#### What is needed
Every line of the data that contains the string "达到直连的目的" must be copied.

Saved entries:
--*--

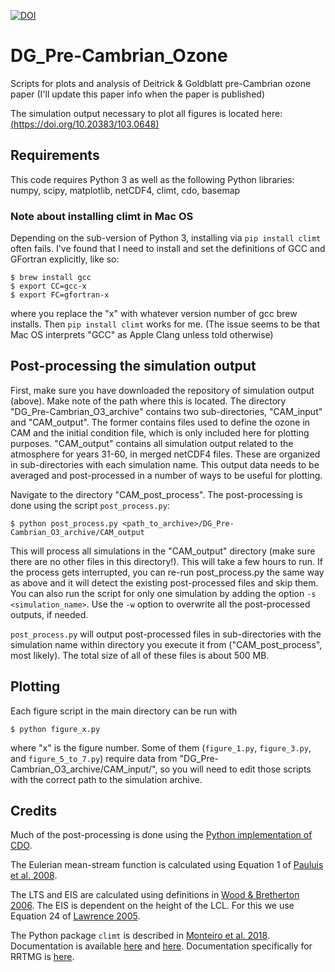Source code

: [![DOI](https://zenodo.org/badge/547565921.svg)](https://zenodo.org/badge/latestdoi/547565921)


# DG_Pre-Cambrian_Ozone
Scripts for plots and analysis of Deitrick &amp; Goldblatt pre-Cambrian ozone paper (I'll update this paper info when the paper is published)

The simulation output necessary to plot all figures is located here: [(https://doi.org/10.20383/103.0648)](https://doi.org/10.20383/103.0648)

## Requirements

This code requires Python 3 as well as the following Python libraries: numpy, scipy, matplotlib, netCDF4, climt, cdo, basemap

### Note about installing climt in Mac OS

Depending on the sub-version of Python 3, installing via `pip install climt` often fails. I've found that I need to install and set the definitions of GCC and GFortran explicitly, like so:
```
$ brew install gcc
$ export CC=gcc-x
$ export FC=gfortran-x
```
where you replace the "x" with whatever version number of gcc brew installs. Then `pip install climt` works for me. (The issue seems to be that Mac OS interprets "GCC" as Apple Clang unless told otherwise)

## Post-processing the simulation output

First, make sure you have downloaded the repository of simulation output (above). Make note of the path where this is located. The directory "DG_Pre-Cambrian_O3_archive" contains two sub-directories, "CAM_input" and "CAM_output". The former contains files used to define the ozone in CAM and the initial condition file, which is only included here for plotting purposes. "CAM_output" contains all simulation output related to the atmosphere for years 31-60, in merged netCDF4 files. These are organized in sub-directories with each simulation name. This output data needs to be averaged and post-processed in a number of ways to be useful for plotting.

Navigate to the directory "CAM_post_process". The post-processing is done using the script `post_process.py`:
```
$ python post_process.py <path_to_archive>/DG_Pre-Cambrian_O3_archive/CAM_output
```
This will process all simulations in the "CAM_output" directory (make sure there are no other files in this directory!). This will take a few hours to run. If the process gets interrupted, you can re-run post_process.py the same way as above and it will detect the existing post-processed files and skip them. You can also run the script for only one simulation by adding the option `-s <simulation_name>`. Use the `-w` option to overwrite all the post-processed outputs, if needed.

`post_process.py` will output post-processed files in sub-directories with the simulation name within directory you execute it from ("CAM_post_process", most likely). The total size of all of these files is about 500 MB. 

## Plotting 

Each figure script in the main directory can be run with
```
$ python figure_x.py
```
where "x" is the figure number. Some of them (`figure_1.py`, `figure_3.py`, and `figure_5_to_7.py`) require data from "DG_Pre-Cambrian_O3_archive/CAM_input/", so you will need to edit those scripts with the correct path to the simulation archive. 

## Credits

Much of the post-processing is done using the [Python implementation of CDO](https://code.mpimet.mpg.de/projects/cdo/wiki/Cdo%7Brbpy%7D).

The Eulerian mean-stream function is calculated using Equation 1 of [Pauluis et al. 2008](https://doi.org/10.1126/science.1159649).

The LTS and EIS are calculated using definitions in [Wood & Bretherton 2006](https://doi.org/10.1175/JCLI3988.1). The EIS is dependent on the height of the LCL. For this we use Equation 24 of [Lawrence 2005](https://doi.org/10.1175/BAMS-86-2-225).

The Python package `climt` is described in [Monteiro et al. 2018](https://doi.org/10.5194/gmd-11-3781-2018). Documentation is available [here](https://github.com/CliMT/climt) and [here](https://climt.readthedocs.io/en/latest/). Documentation specifically for RRTMG is [here](http://rtweb.aer.com/rrtm_frame.html).
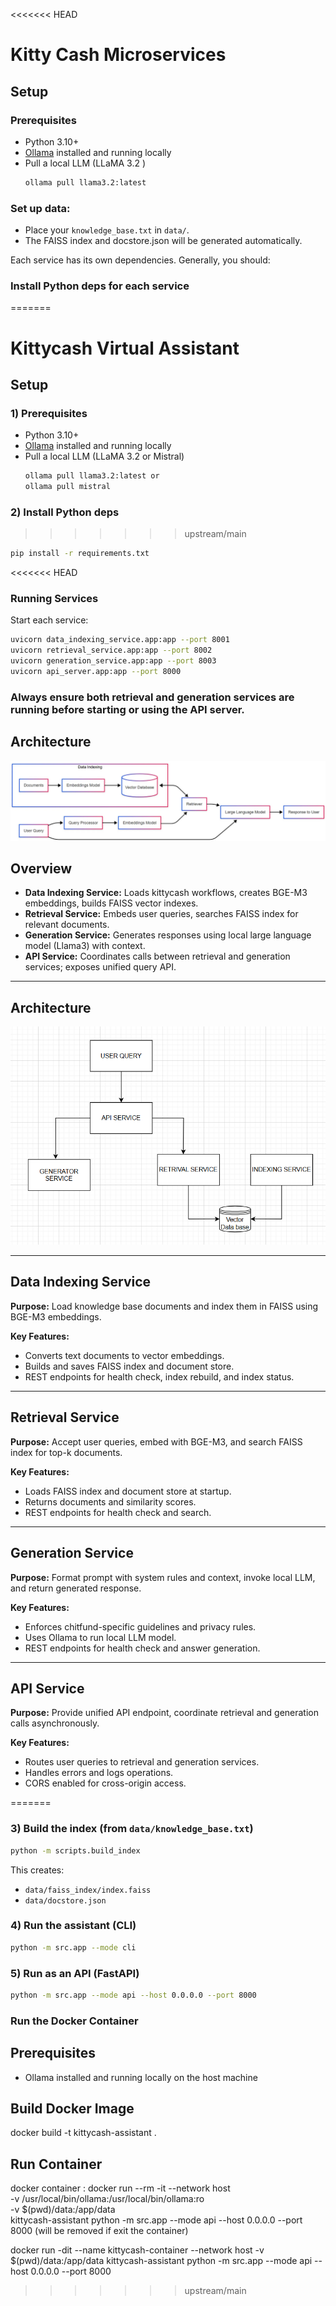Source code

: <<<<<<< HEAD
# Kitty Cash Microservices

## Setup

### Prerequisites
- Python 3.10+
- [Ollama](https://ollama.com/) installed and running locally
- Pull a local LLM (LLaMA 3.2 )
  ```bash
  ollama pull llama3.2:latest 
  ```


### Set up data:
- Place your `knowledge_base.txt` in `data/`.
- The FAISS index and docstore.json will be generated automatically.

Each service has its own dependencies. Generally, you should:

### Install Python deps for each service
=======
# Kittycash Virtual Assistant


## Setup

### 1) Prerequisites
- Python 3.10+
- [Ollama](https://ollama.com/) installed and running locally
- Pull a local LLM (LLaMA 3.2 or Mistral)
  ```bash
  ollama pull llama3.2:latest or 
  ollama pull mistral  
  ```

### 2) Install Python deps
>>>>>>> upstream/main
```bash
pip install -r requirements.txt
```

<<<<<<< HEAD
### Running Services

Start each service:
```bash
uvicorn data_indexing_service.app:app --port 8001
uvicorn retrieval_service.app:app --port 8002
uvicorn generation_service.app:app --port 8003
uvicorn api_server.app:app --port 8000
```

### Always ensure both retrieval and generation services are running before starting or using the API server.


## Architecture

![alt text](images/1_n6sn9S_gXhvIXC8vSCz8zw.webp)

## Overview
- **Data Indexing Service:** Loads kittycash workflows, creates BGE-M3 embeddings, builds FAISS vector indexes.
- **Retrieval Service:** Embeds user queries, searches FAISS index for relevant documents.
- **Generation Service:** Generates responses using local large language model (Llama3) with context.
- **API Service:** Coordinates calls between retrieval and generation services; exposes unified query API.

---

## Architecture
![KC](images/image.png)

---

## Data Indexing Service

**Purpose:** Load knowledge base documents and index them in FAISS using BGE-M3 embeddings.

**Key Features:**
- Converts text documents to vector embeddings.
- Builds and saves FAISS index and document store.
- REST endpoints for health check, index rebuild, and index status.

---

## Retrieval Service

**Purpose:** Accept user queries, embed with BGE-M3, and search FAISS index for top-k documents.

**Key Features:**
- Loads FAISS index and document store at startup.
- Returns documents and similarity scores.
- REST endpoints for health check and search.

---

## Generation Service

**Purpose:** Format prompt with system rules and context, invoke local LLM, and return generated response.

**Key Features:**
- Enforces chitfund-specific guidelines and privacy rules.
- Uses Ollama to run local LLM model.
- REST endpoints for health check and answer generation.

---

## API  Service

**Purpose:** Provide unified API endpoint, coordinate retrieval and generation calls asynchronously.

**Key Features:**
- Routes user queries to retrieval and generation services.
- Handles errors and logs operations.
- CORS enabled for cross-origin access.

=======
### 3) Build the index (from `data/knowledge_base.txt`)
```bash
python -m scripts.build_index
```
This creates:
- `data/faiss_index/index.faiss`
- `data/docstore.json`

### 4) Run the assistant (CLI)
```bash
python -m src.app --mode cli
```

### 5) Run as an API (FastAPI)
```bash
python -m src.app --mode api --host 0.0.0.0 --port 8000
```

### Run the Docker Container

## Prerequisites
- Ollama installed and running locally on the host machine


## Build Docker Image
docker build -t kittycash-assistant .

## Run Container
docker container : docker run --rm -it --network host \
  -v /usr/local/bin/ollama:/usr/local/bin/ollama:ro \
  -v $(pwd)/data:/app/data \
  kittycash-assistant python -m src.app --mode api --host 0.0.0.0 --port 8000     (will be removed if exit the container)

docker run -dit --name kittycash-container --network host -v $(pwd)/data:/app/data kittycash-assistant python -m src.app --mode api --host 0.0.0.0 --port 8000
>>>>>>> upstream/main
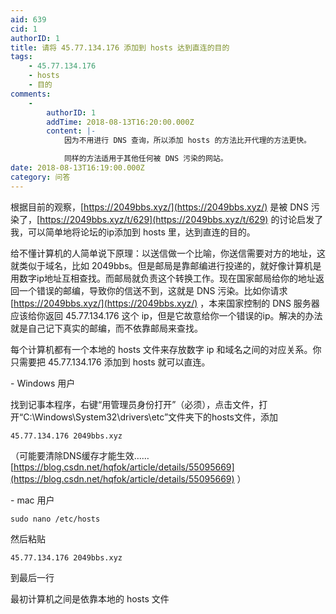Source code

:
 ```yaml
---
aid: 639
cid: 1
authorID: 1
title: 请将 45.77.134.176 添加到 hosts 达到直连的目的
tags:
    - 45.77.134.176
    - hosts
    - 目的
comments:
    -
        authorID: 1
        addTime: 2018-08-13T16:20:00.000Z
        content: |-
            因为不用进行 DNS 查询，所以添加 hosts 的方法比开代理的方法更快。

            同样的方法适用于其他任何被 DNS 污染的网站。
date: 2018-08-13T16:19:00.000Z
category: 问答
---
```


根据目前的观察，[https://2049bbs.xyz/](https://2049bbs.xyz/) 是被 DNS 污染了，[https://2049bbs.xyz/t/629](https://2049bbs.xyz/t/629) 的讨论启发了我，可以简单地将论坛的ip添加到 hosts 里，达到直连的目的。

给不懂计算机的人简单说下原理：以送信做一个比喻，你送信需要对方的地址，这就类似于域名，比如 2049bbs。但是邮局是靠邮编进行投递的，就好像计算机是用数字ip地址互相查找。而邮局就负责这个转换工作。现在国家邮局给你的地址返回一个错误的邮编，导致你的信送不到，这就是 DNS 污染。比如你请求 [https://2049bbs.xyz/](https://2049bbs.xyz/) ，本来国家控制的 DNS 服务器应该给你返回 45.77.134.176 这个 ip，但是它故意给你一个错误的ip。解决的办法就是自己记下真实的邮编，而不依靠邮局来查找。

每个计算机都有一个本地的 hosts 文件来存放数字 ip 和域名之间的对应关系。你只需要把 45.77.134.176 添加到 hosts 就可以直连。

\- Windows 用户

找到记事本程序，右键“用管理员身份打开”（必须），点击文件，打开“C:\\Windows\\System32\\drivers\\etc”文件夹下的hosts文件，添加

    45.77.134.176 2049bbs.xyz

（可能要清除DNS缓存才能生效……[https://blog.csdn.net/hqfok/article/details/55095669](https://blog.csdn.net/hqfok/article/details/55095669) ）

\- mac 用户

    sudo nano /etc/hosts

然后粘贴

    45.77.134.176 2049bbs.xyz

到最后一行

最初计算机之间是依靠本地的 hosts 文件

--*--

#### Written response
title: 请将 45.77.134.176 添加到 hosts 达到直连的目的
根据目前的观察，[https://2049bbs.xyz/](https://2049bbs.xyz/) 是被 DNS 污染了，[https://2049bbs.xyz/t/629](https://2049bbs.xyz/t/629) 的讨论启发了我，可以简单地将论坛的ip添加到 hosts 里，达到直连的目的。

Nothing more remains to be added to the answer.